He sostenido largamente, en los espacios de opinión en los cuales participo, una idea fundamental: el principal problema de nuestra clase política es la imposibilidad de distinguir a los verdes de los rojos, de los amarillos, de los naranjas o de los marrones. Y esto ocurre porque el comportamiento de unos y otros es esencialmente el mismo.

Para decirlo sin ambigüedades: pese a la existencia material de una diversidad de partidos –lo cual supondría pluralidad ideológica y de conductas– el discurso, las acciones y, sobre todo, los vicios, distan mucho de la heterogeneidad. A la hora de la verdad, es decir, a la hora de los hechos, todos se comportan básicamente de la misma forma.

La deshonestidad intelectual, el análisis superficial, la ausencia de autocrítica, el maniqueísmo, la vacuidad conceptual y el ejercicio despótico del poder son características transversales a los políticos de todos los colores. Bien puede concluirse, a partir de la realidad verificable, la inexistencia de ideologías –en plural– en nuestro País.

Aquí vale la pena hacer una puntualización relevante: el problema no es sólo de quienes integran la clase política sino de un amplio sector de la sociedad. Porque los defectos de nuestros políticos no son exclusivos de ellos, sino también de sus seguidores y acólitos.

Tal circunstancia implica la existencia de un círculo vicioso “perfecto”: la clase política y sus huestes no sólo se nutren mutuamente; también se refuerzan entre sí construyendo a su alrededor una muralla protectora gracias a la cual los rasgos fundamentales de su “cultura” se preservan en el tiempo.

Reiterar lo anterior es relevante para ir al punto: la solución a los problemas de ineficacia endémica, despotismo rampante y corrupción generalizada, signos distintivos del servicio público en México, no depende de la alternancia de partidos en el poder, sino de la modificación de la cultura social merced a la cual se han normalizado las conductas anteriores.

Por ello justamente resulta ingenuo considerar siquiera la posibilidad de una mágica transformación del País a partir del arribo de Andrés Manuel López Obrador a la Presidencia de la República.
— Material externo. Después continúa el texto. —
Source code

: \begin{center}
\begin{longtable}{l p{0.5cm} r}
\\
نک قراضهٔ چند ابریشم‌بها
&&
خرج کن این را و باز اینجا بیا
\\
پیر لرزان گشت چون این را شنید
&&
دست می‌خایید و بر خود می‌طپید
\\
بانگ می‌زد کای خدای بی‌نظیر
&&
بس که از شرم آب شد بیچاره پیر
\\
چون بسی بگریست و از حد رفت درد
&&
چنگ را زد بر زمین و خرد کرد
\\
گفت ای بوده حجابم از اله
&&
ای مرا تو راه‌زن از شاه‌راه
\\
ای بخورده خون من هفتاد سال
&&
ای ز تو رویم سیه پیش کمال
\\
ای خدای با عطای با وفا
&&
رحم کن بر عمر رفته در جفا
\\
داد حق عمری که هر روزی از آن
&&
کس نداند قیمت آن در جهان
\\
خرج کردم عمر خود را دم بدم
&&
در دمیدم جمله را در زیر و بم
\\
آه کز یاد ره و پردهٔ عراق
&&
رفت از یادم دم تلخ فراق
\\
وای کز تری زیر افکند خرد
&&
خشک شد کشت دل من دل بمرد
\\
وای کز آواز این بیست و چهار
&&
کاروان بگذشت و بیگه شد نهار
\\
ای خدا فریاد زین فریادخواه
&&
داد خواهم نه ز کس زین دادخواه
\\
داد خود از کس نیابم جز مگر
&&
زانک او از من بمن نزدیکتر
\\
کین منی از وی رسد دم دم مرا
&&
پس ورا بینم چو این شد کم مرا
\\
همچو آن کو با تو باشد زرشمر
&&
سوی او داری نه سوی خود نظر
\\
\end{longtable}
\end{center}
Los actos del Presidente, así como los de sus adláteres, no exhiben diferencias sustanciales respecto de aquellos a quienes desplazaron en el ejercicio del poder. Pero así como los actos de quienes gobiernan desde la “perspectiva ideológica de Morena” no se diferencian esencialmente de los realizados por los políticos de otros partidos, el discurso de sus seguidores constituye igualmente una reproducción milimétrica del de sus “opositores”.

Revise usted cualquier discusión en redes sociales y compare:

Si alguien se atreve a criticar –sobre cualquier tópico– al Presidente, la respuesta inmediata de sus acólitos será cuestionar en dónde estaban esos críticos cuando el presidente X –o el dirigente Y– tomó una decisión similar o pronunció un discurso en los mismos términos.
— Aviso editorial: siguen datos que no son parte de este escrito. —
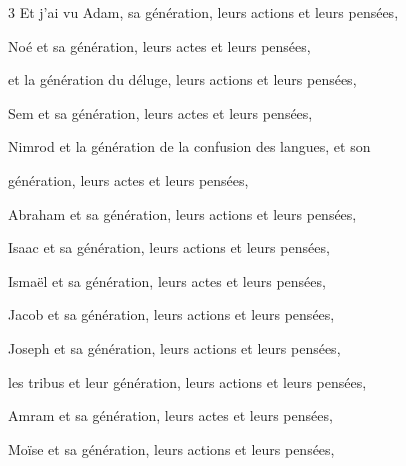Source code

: \par 3 Et j'ai vu Adam, sa génération, leurs actions et leurs pensées,
\par Noé et sa génération, leurs actes et leurs pensées,
\par et la génération du déluge, leurs actions et leurs pensées,
\par Sem et sa génération, leurs actes et leurs pensées,
\par Nimrod et la génération de la confusion des langues, et son
\par génération, leurs actes et leurs pensées,
\par Abraham et sa génération, leurs actions et leurs pensées,
\par Isaac et sa génération, leurs actions et leurs pensées,
\par Ismaël et sa génération, leurs actes et leurs pensées,
\par Jacob et sa génération, leurs actions et leurs pensées,
\par Joseph et sa génération, leurs actions et leurs pensées,
\par les tribus et leur génération, leurs actions et leurs pensées,
\par Amram et sa génération, leurs actes et leurs pensées,
\par Moïse et sa génération, leurs actions et leurs pensées,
Si usted señala el uso indiscriminado de la técnica del “mayoriteo” en las cámaras del Congreso de la Unión, el coro estentóreo no se hará esperar: “¡para eso ganamos! ¡Váyanse acostumbrando!”.
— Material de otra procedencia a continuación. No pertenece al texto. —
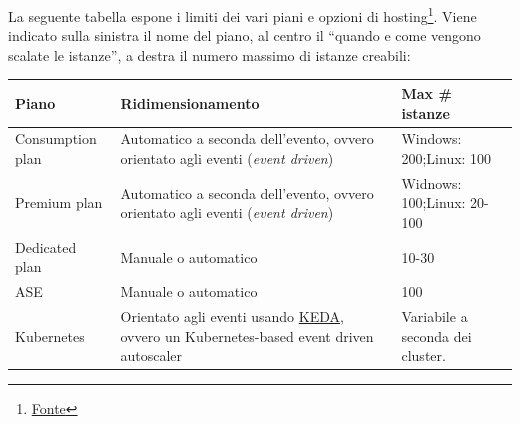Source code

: \documentclass[a4paper]{article}
\newcommand{\dquotes}[1]{``#1''}
\begin{document}
	La seguente tabella espone i limiti dei vari piani e opzioni di hosting\footnote{\href{https://learn.microsoft.com/en-gb/azure/azure-functions/functions-scale}{Fonte}}. Viene indicato sulla sinistra il nome del piano, al centro il \dquotes{quando e come vengono scalate le istanze}, a destra il numero massimo di istanze creabili:
	\begin{table}[!htp]
		\centering
		\begin{tabular}{@{} l p{15em} p{9em} @{}}
			\toprule
			Piano & Ridimensionamento & Max \# istanze \\
			\midrule
			Consumption plan & Automatico a seconda dell'evento, ovvero orientato agli eventi (\emph{event driven}) & Windows: 200;\newline Linux: 100 \\ 
			Premium plan & Automatico a seconda dell'evento, ovvero orientato agli eventi (\emph{event driven}) & Widnows: 100;\newline Linux: 20-100 \\
			Dedicated plan & Manuale o automatico & 10-30 \\
			ASE & Manuale o automatico & 100 \\
			Kubernetes & Orientato agli eventi usando \href{https://keda.sh/}{KEDA}, ovvero un Kubernetes-based event driven autoscaler & Variabile a seconda dei cluster. \\
			\bottomrule
		\end{tabular}
	\end{table}
\end{document}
Si cualquiera coincide en calificar de obscena e inaceptable vulgaridad el “se las metimos doblada, camarada”, de Paco Ignacio Taibo II, los defensores de oficio le conminarán a no sobredimensionar una expresión “coloquial” y a ponderar en cambio, el amplio y luminoso curriculum del autor.

Si, como es evidente a simple vista, se declara inadecuada la terna remitida al Senado por el titular del Ejecutivo para seleccionar al nuevo integrante de la Suprema Corte, porque no pasa el mínimo examen de independencia –a partir de los parámetros establecidos por los miembros y simpatizantes de Morena cuando eran oposición–, una muchedumbre escupirá: “¿y cómo no dijiste nada cuando designaron a Medina Mora?”.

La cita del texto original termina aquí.